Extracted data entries
++++++++++

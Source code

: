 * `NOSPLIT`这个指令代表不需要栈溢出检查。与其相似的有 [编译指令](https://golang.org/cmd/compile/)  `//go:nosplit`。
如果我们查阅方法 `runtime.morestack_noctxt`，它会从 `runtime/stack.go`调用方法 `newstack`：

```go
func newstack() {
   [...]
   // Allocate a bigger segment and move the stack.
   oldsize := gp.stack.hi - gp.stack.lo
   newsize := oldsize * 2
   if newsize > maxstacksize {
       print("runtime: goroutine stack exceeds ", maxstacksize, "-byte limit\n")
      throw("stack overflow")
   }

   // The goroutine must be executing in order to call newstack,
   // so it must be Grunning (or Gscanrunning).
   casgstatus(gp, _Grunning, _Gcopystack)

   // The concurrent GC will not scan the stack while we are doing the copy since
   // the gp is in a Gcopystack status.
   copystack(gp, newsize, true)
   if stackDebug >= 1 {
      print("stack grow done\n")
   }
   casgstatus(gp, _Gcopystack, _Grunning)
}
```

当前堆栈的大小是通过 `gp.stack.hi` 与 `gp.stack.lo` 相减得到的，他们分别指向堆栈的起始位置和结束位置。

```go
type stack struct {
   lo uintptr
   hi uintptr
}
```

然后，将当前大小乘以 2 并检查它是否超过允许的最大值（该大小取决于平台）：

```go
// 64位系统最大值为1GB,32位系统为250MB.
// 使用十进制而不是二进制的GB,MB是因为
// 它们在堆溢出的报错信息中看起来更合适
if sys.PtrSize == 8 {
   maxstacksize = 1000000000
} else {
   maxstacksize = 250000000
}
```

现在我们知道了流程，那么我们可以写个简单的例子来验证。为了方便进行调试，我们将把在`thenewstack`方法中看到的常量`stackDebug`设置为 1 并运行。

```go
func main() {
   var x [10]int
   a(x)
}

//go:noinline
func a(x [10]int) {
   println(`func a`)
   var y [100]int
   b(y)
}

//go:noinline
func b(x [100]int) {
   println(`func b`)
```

++++++++++

▸ **EXERCISE OBJECTIVE**
All the data above is to be given again, exactly.

▸ **SOLUTION TO THE PROBLEM**
Source code

: * `NOSPLIT`这个指令代表不需要栈溢出检查。与其相似的有 [编译指令](https://golang.org/cmd/compile/)  `//go:nosplit`。
如果我们查阅方法 `runtime.morestack_noctxt`，它会从 `runtime/stack.go`调用方法 `newstack`：

```go
func newstack() {
   [...]
   // Allocate a bigger segment and move the stack.
   oldsize := gp.stack.hi - gp.stack.lo
   newsize := oldsize * 2
   if newsize > maxstacksize {
       print("runtime: goroutine stack exceeds ", maxstacksize, "-byte limit\n")
      throw("stack overflow")
   }

   // The goroutine must be executing in order to call newstack,
   // so it must be Grunning (or Gscanrunning).
   casgstatus(gp, _Grunning, _Gcopystack)

   // The concurrent GC will not scan the stack while we are doing the copy since
   // the gp is in a Gcopystack status.
   copystack(gp, newsize, true)
   if stackDebug >= 1 {
      print("stack grow done\n")
   }
   casgstatus(gp, _Gcopystack, _Grunning)
}
```

当前堆栈的大小是通过 `gp.stack.hi` 与 `gp.stack.lo` 相减得到的，他们分别指向堆栈的起始位置和结束位置。

```go
type stack struct {
   lo uintptr
   hi uintptr
}
```

然后，将当前大小乘以 2 并检查它是否超过允许的最大值（该大小取决于平台）：

```go
// 64位系统最大值为1GB,32位系统为250MB.
// 使用十进制而不是二进制的GB,MB是因为
// 它们在堆溢出的报错信息中看起来更合适
if sys.PtrSize == 8 {
   maxstacksize = 1000000000
} else {
   maxstacksize = 250000000
}
```

现在我们知道了流程，那么我们可以写个简单的例子来验证。为了方便进行调试，我们将把在`thenewstack`方法中看到的常量`stackDebug`设置为 1 并运行。

```go
func main() {
   var x [10]int
   a(x)
}

//go:noinline
func a(x [10]int) {
   println(`func a`)
   var y [100]int
   b(y)
}

//go:noinline
func b(x [100]int) {
   println(`func b`)
```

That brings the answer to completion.